Keluarganya sempat menjadi transmigran di Sumatera, namun harapan untuk kehidupan yang lebih baik kandas, hingga mereka kembali ke Lamongan.

Saat bersekolah di MTsN 1 Lamongan, sang ayah rela berutang demi membiayai pendidikan anak-anaknya.

Mundakir kemudian melanjutkan ke SMA Muhammadiyah 1 Babat, tempat ia aktif di Pelajar Muhammadiyah dan menjadi wakil sekolah dalam berbagai lomba. Dalam keterbatasan, ia tetap berprestasi, sering meraih peringkat pertama di kelas.

***

Selepas SMA, cita-cita Mundakir menjadi guru agama tertunda.
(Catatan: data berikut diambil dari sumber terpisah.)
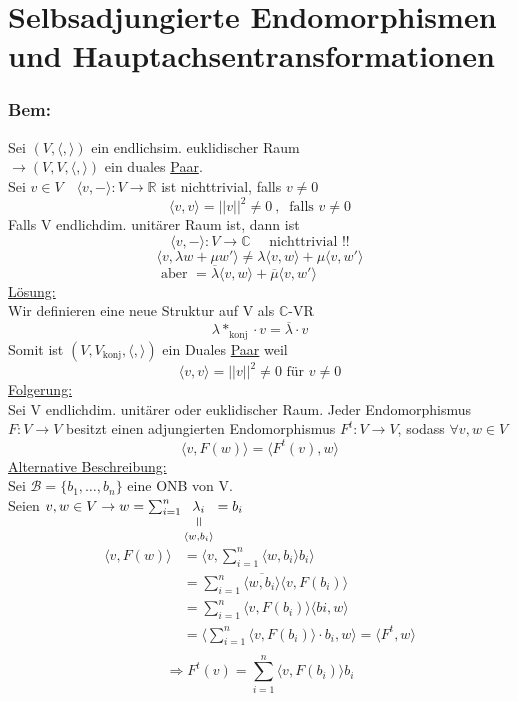 \documentclass[titlepage,12pt,a4paper,ngerman]{report}
\newcommand{\verteq}{\rotatebox{90}{$\,=$}}
\newcommand{\equalto}[2]{\underset{\scriptstyle\overset{\mkern4mu\verteq}{#2}}{#1}}
\newcommand{\tx}[1]{\textrm{#1}}
\begin{document}
\section{Selbsadjungierte Endomorphismen und Hauptachsentransformationen}
\subsubsection{Bem:}
Sei $ (V, \langle , \rangle) $ ein endlichsim. euklidischer Raum\\
$ \rightarrow (V,V,\langle,\rangle)$ ein duales \underline{Paar}.\\
Sei $ v\in V \quad \langle v, - \rangle : V \to \mathbb{R} $ ist nichttrivial, falls $ v \neq 0 $
$$ \langle v,v \rangle = ||v||^2 \neq 0\ , \ \tx{ falls } v \neq 0$$
Falls V endlichdim. unitärer Raum ist, dann ist 
$$ \langle v,-\rangle : V \to \mathbb{C} \quad \tx{ nichttrivial !!} $$
$$ \langle v, \lambda w + \mu w' \rangle \neq \lambda \langle v,w \rangle + \mu \langle v, w' \rangle$$
$$ \tx{aber } = \overline{\lambda} \langle v,w \rangle + \overline{\mu} \langle v, w'\rangle \qquad \quad $$
\underline{Lösung:}\\
Wir definieren eine neue Struktur auf V als $ \mathbb{C} $-VR
$$ \lambda *_{\tx{konj}} \cdot v = \overline{\lambda} \cdot v $$
Somit ist $ (V,V_{\tx{konj}}, \langle,\rangle) $ ein Duales \underline{Paar} weil 
$$ \langle v,v \rangle = ||v||^2 \neq 0 \tx{ für } v \neq 0$$
\underline{Folgerung:}\\
Sei V endlichdim. unitärer oder euklidischer Raum. Jeder Endomorphismus $ F: V \to V $ besitzt einen adjungierten Endomorphismus $ F^t: V \to V $, sodass $ \forall v,w \in V  $\\
$$ \langle v, F(w)\rangle = \langle F^t(v) , w \rangle$$
\underline{Alternative Beschreibung:}\\
Sei $ \mathcal{B}= \{b_1,\dots , b_n  \} $ eine ONB von V.\\
Seien $ v,w \in V \rightarrow w = \sum_{i=1}^{n} \equalto{\lambda _i}{\langle w, b_i \rangle} = b_i $
\begin{align*}
\langle v, F(w) \rangle &= \langle v , \sum_{i=1}^{n} \langle w, b_i \rangle b_i \rangle\\
&= \sum_{i=1}^{n} \overline{ \langle w, b_i \rangle } \langle v, F(b_i) \rangle \\
&= \sum_{i=1}^{n} \langle v, F(b_i) \rangle \langle bi , w \rangle\\
&= \langle \sum_{i=1}^{n} \langle v, F(b_i)\rangle \cdot b_i , w \rangle = \langle F^t, w \rangle\\
\end{align*}
$$ \Rightarrow F^t(v) = \sum_{i=1}^{n} \langle v, F(b_i)\rangle b_i$$
\end{document}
Ia bekerja sebagai buruh proyek rel kereta api, tukang kayu, hingga tukang potong rambut di Surabaya.

Setelah dua tahun, ia kembali ke desa membantu ayahnya bertani semangka. Hasil kerja kerasnya memungkinkan keluarga membeli seekor sapi, dan dari sinilah ia berani melanjutkan pendidikan.
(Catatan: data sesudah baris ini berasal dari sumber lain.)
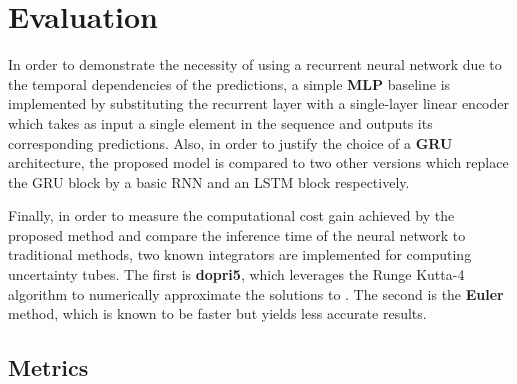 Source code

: \section{Evaluation}\label{sec:nn_eval}

In order to demonstrate the necessity of using a recurrent neural network due to the temporal dependencies of the predictions, a simple \textbf{MLP} baseline is implemented by substituting the recurrent layer with a single-layer linear encoder which takes as input a single element in the sequence and outputs its corresponding predictions.
Also, in order to justify the choice of a \textbf{GRU} architecture, the proposed model is compared to two other versions which replace the GRU block by a basic RNN \cite{cRNN} and an LSTM \cite{cLSTM} block respectively.

Finally, in order to measure the computational cost gain achieved by the proposed method and compare the inference time of the neural network to traditional methods, two known  integrators are implemented for computing uncertainty tubes.
The first is \textbf{dopri5}, which leverages the Runge Kutta-4 algorithm to numerically approximate the solutions to . 
The second is the \textbf{Euler} method, which is known to be faster but yields less accurate results.

\subsection{Metrics}\label{sec:metric}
Pada 1998, Mundakir diterima di Diploma III Keperawatan UM Surabaya. Sebagai mahasiswa, ia tetap gigih, aktif di Ikatan Mahasiswa Muhammadiyah (IMM), dan menjadi Wakil Ketua organisasi tersebut.

Baca juga: Pelantikan Rektor Baru UM Surabaya: Sukadiono Titip 4 Pesan Penting, Apa Saja?
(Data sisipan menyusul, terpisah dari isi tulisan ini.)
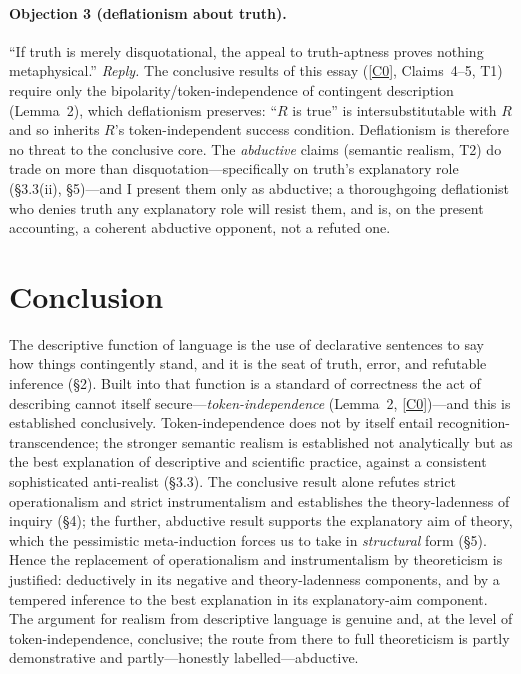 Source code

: \documentclass[12pt]{article}
\begin{document}
\paragraph{Objection 3 (deflationism about truth).} ``If truth is merely
disquotational, the appeal to truth-aptness proves nothing metaphysical.''
\emph{Reply.} The conclusive results of this essay (\ref{C0}, Claims~4--5,
T1) require only the bipolarity/token-independence of contingent
description (Lemma~2), which deflationism preserves: ``$R$ is true'' is
intersubstitutable with $R$ and so inherits $R$'s token-independent
success condition. Deflationism is therefore no threat to the conclusive
core. The \emph{abductive} claims (semantic realism, T2) do trade on more
than disquotation---specifically on truth's explanatory role (\S3.3(ii),
\S5)---and I present them only as abductive; a thoroughgoing deflationist
who denies truth any explanatory role will resist them, and is, on the
present accounting, a coherent abductive opponent, not a refuted one.

\section{Conclusion}

The descriptive function of language is the use of declarative sentences
to say how things contingently stand, and it is the seat of truth, error,
and refutable inference (\S2). Built into that function is a standard of
correctness the act of describing cannot itself secure---\emph{token-independence}
(Lemma~2, \ref{C0})---and this is established conclusively. Token-independence
does not by itself entail recognition-transcendence; the stronger semantic
realism is established not analytically but as the best explanation of
descriptive and scientific practice, against a consistent sophisticated
anti-realist (\S3.3). The conclusive result alone refutes strict
operationalism and strict instrumentalism and establishes the
theory-ladenness of inquiry (\S4); the further, abductive result supports
the explanatory aim of theory, which the pessimistic meta-induction forces
us to take in \emph{structural} form (\S5). Hence the replacement of
operationalism and instrumentalism by theoreticism is justified:
deductively in its negative and theory-ladenness components, and by a
tempered inference to the best explanation in its explanatory-aim
component. The argument for realism from descriptive language is genuine
and, at the level of token-independence, conclusive; the route from there
to full theoreticism is partly demonstrative and partly---honestly
labelled---abductive.
\end{document}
Perjuangannya berlanjut hingga jenjang sarjana, profesi ners, magister di Universitas Indonesia, dan doktor di Universitas Airlangga.

Sebagai akademisi, Mundakir meniti karier dari bawah. Ia pernah menjabat Sekretaris Program Studi, Kaprodi, Wakil Dekan, Dekan, hingga Wakil Rektor IV. Kini, sebagai rektor, ia memimpin UM Surabaya dengan segudang prestasi, baik di tingkat nasional maupun internasional.

Dalam kehidupan keluarga, Mundakir juga menjadi teladan. Ia mendukung penuh pendidikan istrinya, Nuzul Qur’aniati, yang kini menjadi dosen di Fakultas Keperawatan Universitas Airlangga.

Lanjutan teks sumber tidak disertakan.